Data to process:

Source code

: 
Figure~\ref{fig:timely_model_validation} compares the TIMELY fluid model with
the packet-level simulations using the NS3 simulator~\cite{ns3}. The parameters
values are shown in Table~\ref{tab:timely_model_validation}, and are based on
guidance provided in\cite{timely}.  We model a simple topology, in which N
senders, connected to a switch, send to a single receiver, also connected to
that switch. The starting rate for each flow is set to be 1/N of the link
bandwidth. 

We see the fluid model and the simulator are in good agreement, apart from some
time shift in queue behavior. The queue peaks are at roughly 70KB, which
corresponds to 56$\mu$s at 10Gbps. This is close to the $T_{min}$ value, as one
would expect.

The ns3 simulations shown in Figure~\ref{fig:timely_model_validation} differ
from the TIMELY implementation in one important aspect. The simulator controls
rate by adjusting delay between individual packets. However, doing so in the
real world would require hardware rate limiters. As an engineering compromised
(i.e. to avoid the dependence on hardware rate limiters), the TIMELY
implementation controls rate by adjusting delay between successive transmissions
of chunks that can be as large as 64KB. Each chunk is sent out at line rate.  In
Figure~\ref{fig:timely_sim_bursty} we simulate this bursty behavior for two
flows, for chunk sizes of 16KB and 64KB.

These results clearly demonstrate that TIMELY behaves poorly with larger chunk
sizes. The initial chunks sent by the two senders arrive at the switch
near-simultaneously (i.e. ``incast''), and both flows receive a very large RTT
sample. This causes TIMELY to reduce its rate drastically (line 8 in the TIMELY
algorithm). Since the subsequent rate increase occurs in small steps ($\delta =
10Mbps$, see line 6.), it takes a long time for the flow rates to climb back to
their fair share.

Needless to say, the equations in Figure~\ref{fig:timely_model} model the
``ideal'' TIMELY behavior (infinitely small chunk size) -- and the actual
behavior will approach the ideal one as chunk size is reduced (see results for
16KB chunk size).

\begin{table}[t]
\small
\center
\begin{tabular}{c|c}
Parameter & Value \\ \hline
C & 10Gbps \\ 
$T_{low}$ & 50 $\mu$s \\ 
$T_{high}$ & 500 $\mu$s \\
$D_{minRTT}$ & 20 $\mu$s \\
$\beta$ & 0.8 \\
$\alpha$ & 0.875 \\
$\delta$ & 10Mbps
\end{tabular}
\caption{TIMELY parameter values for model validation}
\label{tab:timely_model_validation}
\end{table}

...

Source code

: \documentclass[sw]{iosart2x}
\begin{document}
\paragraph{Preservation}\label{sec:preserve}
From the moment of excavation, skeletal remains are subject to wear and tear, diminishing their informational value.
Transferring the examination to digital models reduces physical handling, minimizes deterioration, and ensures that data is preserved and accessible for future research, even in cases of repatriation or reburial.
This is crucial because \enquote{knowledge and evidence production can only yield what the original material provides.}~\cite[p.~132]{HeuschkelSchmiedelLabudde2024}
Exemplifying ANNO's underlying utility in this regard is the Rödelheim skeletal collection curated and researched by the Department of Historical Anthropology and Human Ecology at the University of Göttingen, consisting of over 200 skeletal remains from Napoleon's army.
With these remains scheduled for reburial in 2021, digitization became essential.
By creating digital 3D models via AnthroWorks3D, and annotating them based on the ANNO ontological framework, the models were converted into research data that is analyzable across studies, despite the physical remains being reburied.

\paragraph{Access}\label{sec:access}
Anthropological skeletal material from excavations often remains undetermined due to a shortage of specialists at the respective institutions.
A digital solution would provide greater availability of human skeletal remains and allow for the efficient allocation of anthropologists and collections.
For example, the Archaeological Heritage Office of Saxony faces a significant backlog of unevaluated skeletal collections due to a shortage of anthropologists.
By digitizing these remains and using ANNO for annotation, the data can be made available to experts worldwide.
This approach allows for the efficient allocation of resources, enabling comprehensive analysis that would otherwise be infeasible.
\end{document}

--

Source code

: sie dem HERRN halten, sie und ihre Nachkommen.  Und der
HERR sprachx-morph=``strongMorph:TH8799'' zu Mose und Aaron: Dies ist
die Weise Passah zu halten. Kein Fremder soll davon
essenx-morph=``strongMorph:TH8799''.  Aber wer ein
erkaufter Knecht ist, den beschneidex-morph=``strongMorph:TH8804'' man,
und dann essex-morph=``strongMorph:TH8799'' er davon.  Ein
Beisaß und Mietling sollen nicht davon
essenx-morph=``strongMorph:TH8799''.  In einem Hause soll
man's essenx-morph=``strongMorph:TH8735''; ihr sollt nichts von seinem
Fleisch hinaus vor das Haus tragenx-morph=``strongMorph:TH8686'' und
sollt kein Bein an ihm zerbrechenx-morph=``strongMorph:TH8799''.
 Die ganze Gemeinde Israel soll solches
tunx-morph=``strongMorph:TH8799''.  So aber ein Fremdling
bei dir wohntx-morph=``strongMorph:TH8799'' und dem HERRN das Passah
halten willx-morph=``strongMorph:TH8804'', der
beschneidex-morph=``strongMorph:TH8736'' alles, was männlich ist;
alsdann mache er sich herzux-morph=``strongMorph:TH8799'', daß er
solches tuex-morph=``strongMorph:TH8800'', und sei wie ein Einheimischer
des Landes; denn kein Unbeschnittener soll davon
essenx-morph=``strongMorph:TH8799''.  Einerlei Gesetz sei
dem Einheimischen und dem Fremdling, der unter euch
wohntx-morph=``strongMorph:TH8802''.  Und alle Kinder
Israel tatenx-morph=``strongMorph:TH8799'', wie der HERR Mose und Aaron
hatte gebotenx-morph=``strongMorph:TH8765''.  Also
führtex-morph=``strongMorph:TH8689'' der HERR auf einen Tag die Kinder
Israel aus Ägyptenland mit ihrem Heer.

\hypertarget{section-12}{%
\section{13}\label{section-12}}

Exercise objective: Taking the entries above, restate exactly those lines that fall between the line with "alsdann mache er" and the line with "Einerlei Gesetz sei", keeping both of those lines too.

Answer section:
alsdann mache er sich herzux-morph=``strongMorph:TH8799'', daß er
solches tuex-morph=``strongMorph:TH8800'', und sei wie ein Einheimischer
des Landes; denn kein Unbeschnittener soll davon
essenx-morph=``strongMorph:TH8799''.  Einerlei Gesetz sei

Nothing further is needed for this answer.